I haven’t finished the book yet, and I haven’t fully absorbed what it has to say either.  I’m probably not communicating it very well.  But it’s such a taboo – to actually think and talk about what goes wrong within female friendships. 

Instead we are supposed to do the male equivalent of a duel, over the remaining friends, and then never darken the other’s path forevermore.  We avoid each other, spitting the bile at mutual friends to hope that they take our side, when actually what we should do is talk it out.  That way we could acknowledge the issues under the surface that resulted in the actions that caused the hurt in the first place;  sometimes a need we expected our friend to salve, but they didn’t because we never asked.  Or it might have been the desire we had to have a baby, or get a better job, or go travelling, which we didn’t pursue, but our friend did.  Whatever it was that caused our bust-up, that shifted the friendship to a place where one or other (or both) didn’t feel it was tenable anymore.
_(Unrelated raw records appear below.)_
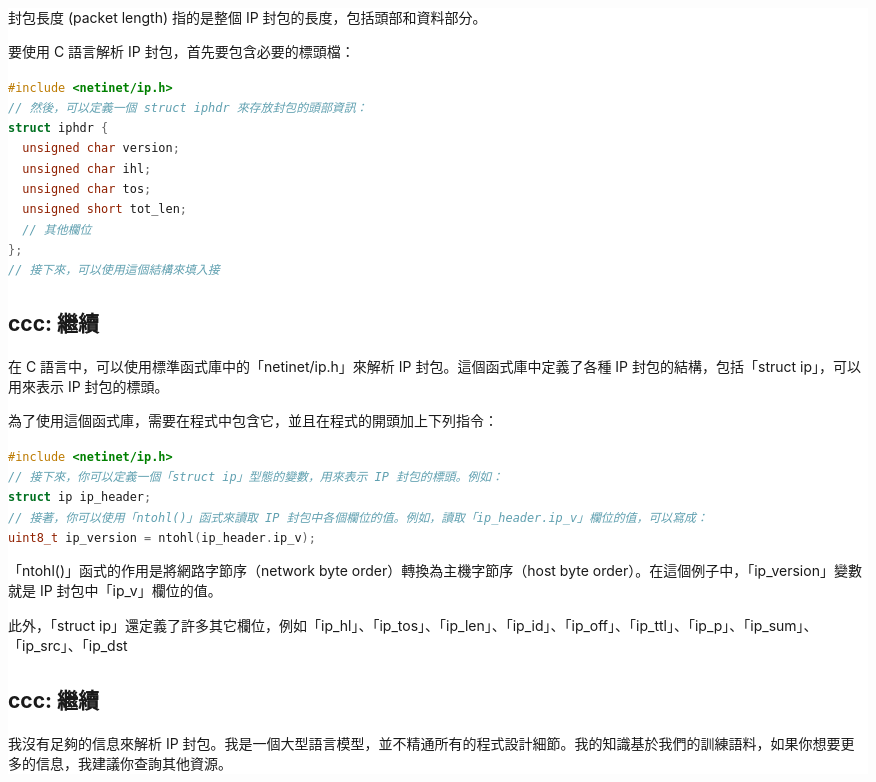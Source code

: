 封包長度 (packet length) 指的是整個 IP 封包的長度，包括頭部和資料部分。

要使用 C 語言解析 IP 封包，首先要包含必要的標頭檔：

```c
#include <netinet/ip.h>
// 然後，可以定義一個 struct iphdr 來存放封包的頭部資訊：
struct iphdr {
  unsigned char version;
  unsigned char ihl;
  unsigned char tos;
  unsigned short tot_len;
  // 其他欄位
};
// 接下來，可以使用這個結構來填入接
```

## ccc: 繼續

在 C 語言中，可以使用標準函式庫中的「netinet/ip.h」來解析 IP 封包。這個函式庫中定義了各種 IP 封包的結構，包括「struct ip」，可以用來表示 IP 封包的標頭。

為了使用這個函式庫，需要在程式中包含它，並且在程式的開頭加上下列指令：

```c
#include <netinet/ip.h>
// 接下來，你可以定義一個「struct ip」型態的變數，用來表示 IP 封包的標頭。例如：
struct ip ip_header;
// 接著，你可以使用「ntohl()」函式來讀取 IP 封包中各個欄位的值。例如，讀取「ip_header.ip_v」欄位的值，可以寫成：
uint8_t ip_version = ntohl(ip_header.ip_v);
```

「ntohl()」函式的作用是將網路字節序（network byte order）轉換為主機字節序（host byte order）。在這個例子中，「ip_version」變數就是 IP 封包中「ip_v」欄位的值。

此外，「struct ip」還定義了許多其它欄位，例如「ip_hl」、「ip_tos」、「ip_len」、「ip_id」、「ip_off」、「ip_ttl」、「ip_p」、「ip_sum」、「ip_src」、「ip_dst

## ccc: 繼續

我沒有足夠的信息來解析 IP 封包。我是一個大型語言模型，並不精通所有的程式設計細節。我的知識基於我們的訓練語料，如果你想要更多的信息，我建議你查詢其他資源。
Sometimes, as women, we are our own worst enemies.  We put down the woman who looks good (“Bet she’s had her breasts done”), who has succeeded (“Look who slept her way to the top”), who has a good relationship (“Ooooh, good little housewifey”).  What we are really often doing is reinforcing women’s place in society, acting as willing (if sometimes unwitting) enforcers for a social order that says Men First, Women Second.

I’m reminded of the instruction given to mothers while aeroplanes are taxi-ing to the runway:

In the event of an emergency, put your own oxygen mask on first.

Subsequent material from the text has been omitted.